Exercise: Verbatim copy without images: return all of the data as it stands.

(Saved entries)
————

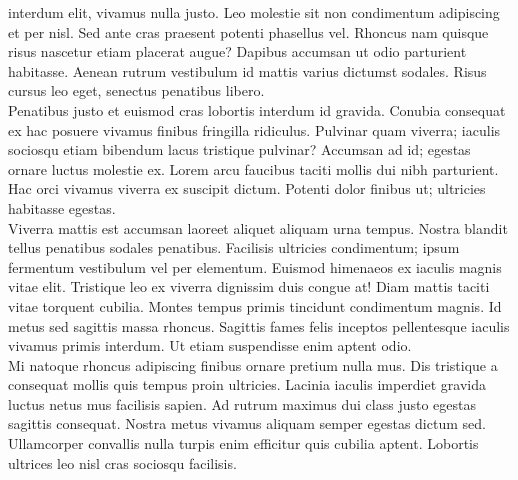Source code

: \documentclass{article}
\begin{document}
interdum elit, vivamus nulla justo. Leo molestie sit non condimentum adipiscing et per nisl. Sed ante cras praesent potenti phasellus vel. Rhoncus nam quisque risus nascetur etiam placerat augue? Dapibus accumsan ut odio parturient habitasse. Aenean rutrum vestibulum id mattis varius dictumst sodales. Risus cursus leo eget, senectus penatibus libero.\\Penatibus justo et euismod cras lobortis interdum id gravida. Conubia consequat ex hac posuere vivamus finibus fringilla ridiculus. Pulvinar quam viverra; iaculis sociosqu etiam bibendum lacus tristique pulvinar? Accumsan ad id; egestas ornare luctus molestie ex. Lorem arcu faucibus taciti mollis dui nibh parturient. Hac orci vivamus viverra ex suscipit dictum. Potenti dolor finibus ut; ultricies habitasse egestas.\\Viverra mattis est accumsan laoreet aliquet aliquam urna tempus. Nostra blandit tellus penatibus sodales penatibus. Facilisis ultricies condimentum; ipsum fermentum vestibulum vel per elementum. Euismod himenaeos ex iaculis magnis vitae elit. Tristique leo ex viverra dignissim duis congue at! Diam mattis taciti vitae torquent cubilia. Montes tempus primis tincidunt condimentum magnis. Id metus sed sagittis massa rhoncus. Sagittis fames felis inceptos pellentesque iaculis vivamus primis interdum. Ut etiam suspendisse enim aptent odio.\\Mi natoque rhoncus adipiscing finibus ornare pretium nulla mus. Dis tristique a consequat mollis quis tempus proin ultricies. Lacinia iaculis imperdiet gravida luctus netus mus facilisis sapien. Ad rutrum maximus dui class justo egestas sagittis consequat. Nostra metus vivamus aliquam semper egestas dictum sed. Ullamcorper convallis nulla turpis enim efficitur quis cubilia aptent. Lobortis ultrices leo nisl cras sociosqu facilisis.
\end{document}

————

Task answer:
Source code

: \documentclass{article}
\begin{document}
interdum elit, vivamus nulla justo. Leo molestie sit non condimentum adipiscing et per nisl. Sed ante cras praesent potenti phasellus vel. Rhoncus nam quisque risus nascetur etiam placerat augue? Dapibus accumsan ut odio parturient habitasse. Aenean rutrum vestibulum id mattis varius dictumst sodales. Risus cursus leo eget, senectus penatibus libero.\\Penatibus justo et euismod cras lobortis interdum id gravida. Conubia consequat ex hac posuere vivamus finibus fringilla ridiculus. Pulvinar quam viverra; iaculis sociosqu etiam bibendum lacus tristique pulvinar? Accumsan ad id; egestas ornare luctus molestie ex. Lorem arcu faucibus taciti mollis dui nibh parturient. Hac orci vivamus viverra ex suscipit dictum. Potenti dolor finibus ut; ultricies habitasse egestas.\\Viverra mattis est accumsan laoreet aliquet aliquam urna tempus. Nostra blandit tellus penatibus sodales penatibus. Facilisis ultricies condimentum; ipsum fermentum vestibulum vel per elementum. Euismod himenaeos ex iaculis magnis vitae elit. Tristique leo ex viverra dignissim duis congue at! Diam mattis taciti vitae torquent cubilia. Montes tempus primis tincidunt condimentum magnis. Id metus sed sagittis massa rhoncus. Sagittis fames felis inceptos pellentesque iaculis vivamus primis interdum. Ut etiam suspendisse enim aptent odio.\\Mi natoque rhoncus adipiscing finibus ornare pretium nulla mus. Dis tristique a consequat mollis quis tempus proin ultricies. Lacinia iaculis imperdiet gravida luctus netus mus facilisis sapien. Ad rutrum maximus dui class justo egestas sagittis consequat. Nostra metus vivamus aliquam semper egestas dictum sed. Ullamcorper convallis nulla turpis enim efficitur quis cubilia aptent. Lobortis ultrices leo nisl cras sociosqu facilisis.
\end{document}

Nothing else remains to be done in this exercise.